Exercise instructions
Note each line of the listing that contains the string "funzionalità", and copy it.

Information given

....

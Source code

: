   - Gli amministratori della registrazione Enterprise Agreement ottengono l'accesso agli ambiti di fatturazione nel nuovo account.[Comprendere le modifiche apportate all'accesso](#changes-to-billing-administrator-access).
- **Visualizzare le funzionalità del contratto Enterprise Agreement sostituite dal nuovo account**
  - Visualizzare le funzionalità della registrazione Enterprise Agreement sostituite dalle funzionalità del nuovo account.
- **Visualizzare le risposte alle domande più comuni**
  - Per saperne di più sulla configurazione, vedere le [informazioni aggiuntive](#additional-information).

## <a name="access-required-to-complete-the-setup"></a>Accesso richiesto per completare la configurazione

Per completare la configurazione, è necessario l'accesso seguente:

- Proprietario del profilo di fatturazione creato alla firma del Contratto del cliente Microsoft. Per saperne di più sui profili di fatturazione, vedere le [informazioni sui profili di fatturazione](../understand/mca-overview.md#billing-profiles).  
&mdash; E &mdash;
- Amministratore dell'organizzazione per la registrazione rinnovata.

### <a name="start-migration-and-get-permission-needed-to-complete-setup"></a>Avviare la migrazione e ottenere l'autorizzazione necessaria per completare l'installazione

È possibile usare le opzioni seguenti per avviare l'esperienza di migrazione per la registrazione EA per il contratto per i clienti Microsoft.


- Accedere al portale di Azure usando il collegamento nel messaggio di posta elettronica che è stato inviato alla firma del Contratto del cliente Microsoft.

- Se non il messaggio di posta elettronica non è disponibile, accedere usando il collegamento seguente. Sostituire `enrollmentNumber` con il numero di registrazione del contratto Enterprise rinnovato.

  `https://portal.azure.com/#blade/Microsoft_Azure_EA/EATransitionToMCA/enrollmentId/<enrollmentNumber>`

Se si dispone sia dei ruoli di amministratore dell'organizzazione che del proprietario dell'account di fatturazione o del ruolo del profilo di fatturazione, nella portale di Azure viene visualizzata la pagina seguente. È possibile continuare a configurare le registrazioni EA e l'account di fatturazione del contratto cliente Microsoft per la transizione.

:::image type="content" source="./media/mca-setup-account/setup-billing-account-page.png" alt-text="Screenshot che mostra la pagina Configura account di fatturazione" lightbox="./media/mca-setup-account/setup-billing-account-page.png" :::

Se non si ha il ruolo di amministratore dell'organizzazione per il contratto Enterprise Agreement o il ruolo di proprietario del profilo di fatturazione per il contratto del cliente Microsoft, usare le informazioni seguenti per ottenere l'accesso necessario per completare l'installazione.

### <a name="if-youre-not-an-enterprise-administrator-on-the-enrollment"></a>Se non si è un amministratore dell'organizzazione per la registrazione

....

Problem solution
- **Visualizzare le funzionalità del contratto Enterprise Agreement sostituite dal nuovo account**
  - Visualizzare le funzionalità della registrazione Enterprise Agreement sostituite dalle funzionalità del nuovo account.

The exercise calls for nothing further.